## Exercise description:
Look through the records below for the line with "Source code". Return that line and each one after it up to and including the line with "for $k=9$; e.g.\ $N=80$.)", exactly.

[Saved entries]

══════

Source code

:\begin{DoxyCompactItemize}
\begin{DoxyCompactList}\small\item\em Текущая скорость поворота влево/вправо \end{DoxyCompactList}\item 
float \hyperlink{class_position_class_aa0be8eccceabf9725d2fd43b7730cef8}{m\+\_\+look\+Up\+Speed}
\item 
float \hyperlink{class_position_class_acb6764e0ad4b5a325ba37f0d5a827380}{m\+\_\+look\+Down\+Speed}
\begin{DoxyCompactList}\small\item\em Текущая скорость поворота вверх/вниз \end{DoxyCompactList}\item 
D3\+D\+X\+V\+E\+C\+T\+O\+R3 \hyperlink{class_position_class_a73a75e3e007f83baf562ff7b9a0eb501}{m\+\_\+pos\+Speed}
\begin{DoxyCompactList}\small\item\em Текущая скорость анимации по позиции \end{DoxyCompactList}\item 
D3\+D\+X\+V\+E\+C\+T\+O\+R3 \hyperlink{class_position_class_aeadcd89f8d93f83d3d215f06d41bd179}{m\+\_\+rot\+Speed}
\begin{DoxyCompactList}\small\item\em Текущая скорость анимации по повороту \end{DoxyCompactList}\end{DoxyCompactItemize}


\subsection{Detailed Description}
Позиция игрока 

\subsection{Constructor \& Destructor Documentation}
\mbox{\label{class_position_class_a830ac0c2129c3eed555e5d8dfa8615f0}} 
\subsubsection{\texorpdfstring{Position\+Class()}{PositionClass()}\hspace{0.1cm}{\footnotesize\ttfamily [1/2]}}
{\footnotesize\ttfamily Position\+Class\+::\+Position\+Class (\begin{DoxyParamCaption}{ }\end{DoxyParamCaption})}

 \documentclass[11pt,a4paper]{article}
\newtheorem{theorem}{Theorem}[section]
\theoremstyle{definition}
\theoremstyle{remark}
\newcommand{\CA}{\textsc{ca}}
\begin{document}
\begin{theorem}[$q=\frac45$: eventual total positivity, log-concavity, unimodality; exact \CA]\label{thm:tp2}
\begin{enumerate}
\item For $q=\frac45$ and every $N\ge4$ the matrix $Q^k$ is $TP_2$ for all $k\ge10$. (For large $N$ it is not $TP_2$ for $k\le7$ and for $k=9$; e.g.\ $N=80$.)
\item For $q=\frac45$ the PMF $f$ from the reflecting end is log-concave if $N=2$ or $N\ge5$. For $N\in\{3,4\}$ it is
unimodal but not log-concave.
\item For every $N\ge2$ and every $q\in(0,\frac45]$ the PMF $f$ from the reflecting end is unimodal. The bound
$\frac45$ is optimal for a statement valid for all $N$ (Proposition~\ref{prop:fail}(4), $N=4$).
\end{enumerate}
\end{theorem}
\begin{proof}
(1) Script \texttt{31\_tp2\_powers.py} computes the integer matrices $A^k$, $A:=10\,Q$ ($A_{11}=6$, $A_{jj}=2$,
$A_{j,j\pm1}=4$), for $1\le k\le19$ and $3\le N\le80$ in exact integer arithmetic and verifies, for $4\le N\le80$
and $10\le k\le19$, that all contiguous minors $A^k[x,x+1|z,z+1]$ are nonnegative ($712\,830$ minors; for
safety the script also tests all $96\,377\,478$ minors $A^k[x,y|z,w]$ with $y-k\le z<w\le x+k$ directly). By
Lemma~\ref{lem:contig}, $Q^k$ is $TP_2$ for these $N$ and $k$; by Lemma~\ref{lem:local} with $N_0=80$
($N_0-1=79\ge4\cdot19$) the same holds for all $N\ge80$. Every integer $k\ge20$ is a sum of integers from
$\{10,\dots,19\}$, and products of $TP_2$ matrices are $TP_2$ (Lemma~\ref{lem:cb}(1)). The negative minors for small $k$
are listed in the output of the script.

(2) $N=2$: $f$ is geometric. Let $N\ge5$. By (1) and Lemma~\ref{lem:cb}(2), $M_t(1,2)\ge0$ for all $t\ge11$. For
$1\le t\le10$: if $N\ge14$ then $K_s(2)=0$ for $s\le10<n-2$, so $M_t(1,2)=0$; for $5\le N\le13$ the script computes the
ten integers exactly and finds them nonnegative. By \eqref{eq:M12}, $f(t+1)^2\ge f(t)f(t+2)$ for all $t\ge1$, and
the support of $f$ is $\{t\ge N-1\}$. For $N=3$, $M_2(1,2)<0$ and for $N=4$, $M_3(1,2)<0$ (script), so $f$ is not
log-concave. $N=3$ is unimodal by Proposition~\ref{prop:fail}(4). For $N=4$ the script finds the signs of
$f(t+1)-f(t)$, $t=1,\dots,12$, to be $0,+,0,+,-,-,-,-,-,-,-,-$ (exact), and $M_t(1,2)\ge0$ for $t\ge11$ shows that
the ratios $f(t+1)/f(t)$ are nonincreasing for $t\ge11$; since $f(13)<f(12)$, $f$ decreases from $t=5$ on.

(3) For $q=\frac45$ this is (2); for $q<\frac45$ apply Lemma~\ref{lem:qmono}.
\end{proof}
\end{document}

══════

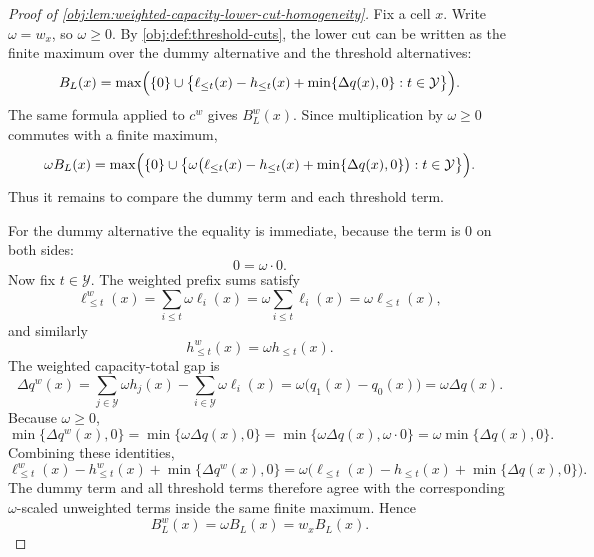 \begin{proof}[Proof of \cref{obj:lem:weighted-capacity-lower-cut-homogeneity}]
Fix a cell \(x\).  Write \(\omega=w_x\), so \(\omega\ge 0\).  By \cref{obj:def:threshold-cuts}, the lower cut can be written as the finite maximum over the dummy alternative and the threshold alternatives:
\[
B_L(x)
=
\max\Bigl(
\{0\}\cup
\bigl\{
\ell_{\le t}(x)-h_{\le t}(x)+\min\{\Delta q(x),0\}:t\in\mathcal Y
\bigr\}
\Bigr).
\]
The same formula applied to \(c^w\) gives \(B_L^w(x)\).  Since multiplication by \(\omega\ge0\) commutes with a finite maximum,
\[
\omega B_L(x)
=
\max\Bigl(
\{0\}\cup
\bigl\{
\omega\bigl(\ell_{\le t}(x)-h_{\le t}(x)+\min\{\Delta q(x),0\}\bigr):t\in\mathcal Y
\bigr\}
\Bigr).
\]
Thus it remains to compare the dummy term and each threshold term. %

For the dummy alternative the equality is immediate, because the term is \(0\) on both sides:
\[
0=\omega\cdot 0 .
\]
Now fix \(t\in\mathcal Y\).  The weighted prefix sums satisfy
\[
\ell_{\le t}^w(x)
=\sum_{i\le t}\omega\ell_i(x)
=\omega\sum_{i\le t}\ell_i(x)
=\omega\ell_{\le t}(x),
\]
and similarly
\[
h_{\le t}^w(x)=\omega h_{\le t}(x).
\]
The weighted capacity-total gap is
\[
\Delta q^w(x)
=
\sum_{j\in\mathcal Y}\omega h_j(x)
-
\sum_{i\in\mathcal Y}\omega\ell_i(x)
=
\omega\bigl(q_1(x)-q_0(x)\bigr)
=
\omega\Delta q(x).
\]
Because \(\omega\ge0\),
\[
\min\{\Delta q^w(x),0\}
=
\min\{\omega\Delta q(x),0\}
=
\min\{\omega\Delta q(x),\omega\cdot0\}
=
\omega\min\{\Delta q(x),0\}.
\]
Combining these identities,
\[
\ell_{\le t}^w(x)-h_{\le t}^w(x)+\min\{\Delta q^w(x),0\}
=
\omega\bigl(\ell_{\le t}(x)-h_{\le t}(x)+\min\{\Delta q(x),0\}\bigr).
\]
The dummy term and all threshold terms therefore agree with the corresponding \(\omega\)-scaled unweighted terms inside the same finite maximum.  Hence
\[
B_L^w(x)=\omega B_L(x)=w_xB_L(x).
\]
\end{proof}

══════

## Task output:
Source code

:\begin{DoxyCompactItemize}
\begin{DoxyCompactList}\small\item\em Текущая скорость поворота влево/вправо \end{DoxyCompactList}\item 
float \hyperlink{class_position_class_aa0be8eccceabf9725d2fd43b7730cef8}{m\+\_\+look\+Up\+Speed}
\item 
float \hyperlink{class_position_class_acb6764e0ad4b5a325ba37f0d5a827380}{m\+\_\+look\+Down\+Speed}
\begin{DoxyCompactList}\small\item\em Текущая скорость поворота вверх/вниз \end{DoxyCompactList}\item 
D3\+D\+X\+V\+E\+C\+T\+O\+R3 \hyperlink{class_position_class_a73a75e3e007f83baf562ff7b9a0eb501}{m\+\_\+pos\+Speed}
\begin{DoxyCompactList}\small\item\em Текущая скорость анимации по позиции \end{DoxyCompactList}\item 
D3\+D\+X\+V\+E\+C\+T\+O\+R3 \hyperlink{class_position_class_aeadcd89f8d93f83d3d215f06d41bd179}{m\+\_\+rot\+Speed}
\begin{DoxyCompactList}\small\item\em Текущая скорость анимации по повороту \end{DoxyCompactList}\end{DoxyCompactItemize}


\subsection{Detailed Description}
Позиция игрока 

\subsection{Constructor \& Destructor Documentation}
\mbox{\label{class_position_class_a830ac0c2129c3eed555e5d8dfa8615f0}} 
\subsubsection{\texorpdfstring{Position\+Class()}{PositionClass()}\hspace{0.1cm}{\footnotesize\ttfamily [1/2]}}
{\footnotesize\ttfamily Position\+Class\+::\+Position\+Class (\begin{DoxyParamCaption}{ }\end{DoxyParamCaption})}

 \documentclass[11pt,a4paper]{article}
\newtheorem{theorem}{Theorem}[section]
\theoremstyle{definition}
\theoremstyle{remark}
\newcommand{\CA}{\textsc{ca}}
\begin{document}
\begin{theorem}[$q=\frac45$: eventual total positivity, log-concavity, unimodality; exact \CA]\label{thm:tp2}
\begin{enumerate}
\item For $q=\frac45$ and every $N\ge4$ the matrix $Q^k$ is $TP_2$ for all $k\ge10$. (For large $N$ it is not $TP_2$ for $k\le7$ and for $k=9$; e.g.\ $N=80$.)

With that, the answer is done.